I wanted to do that now. I wanted to haunt the house, so that I could be around my family without them ever noticing. Couldn’t we live together that way? I’d sleep under the bed and only get up in the middle of the night, make my rounds, look at my boys sleeping, maybe lay out their clothes for the morning, fill the front room with flowers, stick handfuls of candy in their empty shoes. That way, I couldn’t hurt them. I got under Rocky’s guest bed to test. Apparently his maids were more thorough: no cobwebs here. Light came through the sheer bedskirt, and I put my hands up and felt the slats of the bedframe, and then the flimsier slats of the box spring, and I tried to imagine the sweet outline of Jessica over me, the princess and the pea in reverse: a small shape layers and layers above whose tiniest edge lacerated me, from the knot in her sneakers to the buckle on her watchband.
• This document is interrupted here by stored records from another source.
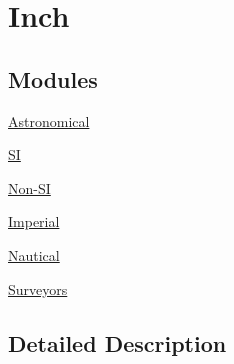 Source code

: \hypertarget{group___e_g_x_math-_conversions-_length_conversions-_imperial-_inch}{}\section{Inch}
\label{group___e_g_x_math-_conversions-_length_conversions-_imperial-_inch}
\subsection*{Modules}
\begin{DoxyCompactItemize}
\item 
\mbox{\hyperlink{group___e_g_x_math-_conversions-_length_conversions-_imperial-_inch-_astronomical}{Astronomical}}
\item 
\mbox{\hyperlink{group___e_g_x_math-_conversions-_length_conversions-_imperial-_inch-_s_i}{SI}}
\item 
\mbox{\hyperlink{group___e_g_x_math-_conversions-_length_conversions-_imperial-_inch-_non-_s_i}{Non-\/\+SI}}
\item 
\mbox{\hyperlink{group___e_g_x_math-_conversions-_length_conversions-_imperial-_inch-_imperial}{Imperial}}
\item 
\mbox{\hyperlink{group___e_g_x_math-_conversions-_length_conversions-_imperial-_inch-_nautical}{Nautical}}
\item 
\mbox{\hyperlink{group___e_g_x_math-_conversions-_length_conversions-_imperial-_inch-_surveyors}{Surveyors}}
\end{DoxyCompactItemize}


\subsection{Detailed Description}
Mostly, though, I spent my time on the sleeping side of the bed, like my wife, fully dressed and half paralyzed. I kept my back straight, my elbows tucked in at my sides, as though I’d been dropped into a swimming pool again, but this time I wasn’t going to fight, this time I wanted to sink to the bottom, I swear I had bruises at my waist from my elbows digging in, my toes were pointed, my hands in a ball at my stomach, but no matter how heavy I tried to make myself, I was buoyant, I was buoyant, something was letting me breathe when I only longed to be drowned. How could I make myself sinkable? Keep your eyes closed. Keep your toes pointed. Keep your mouth shut.

Rocky knocked on the door. “Do you want anything?”

I’d just been picturing somebody — not Rocky, someone in better shape, and without a face — snatching me out of bed and throwing me through the window (not made of sugar in this vision, unlike the panes of glass Carter and Sharp dove through in the movies) and into the swimming pool.

I didn’t think I could ask for that, though.

I said, “I don’t want to die, but I wouldn’t turn down a coma.”

A few hours later — or the next day, or the day after that — I thought, After the baby died, I could move, but now I can’t, and that means I miss Jessica more than I miss the baby, and I ran to the window I’d imagined sailing through and opened it and spent the next five minutes vomiting and then doing a painful impression of vomiting. The recent contents of my stomach (tomato juice, ice water) ran down the pitched roof onto — must be the kitchen, if I remembered the floor plan right. Someone should clean that up. If I’d been drinking, this would be a story we’d tell, the night I got sick and clogged the gutters.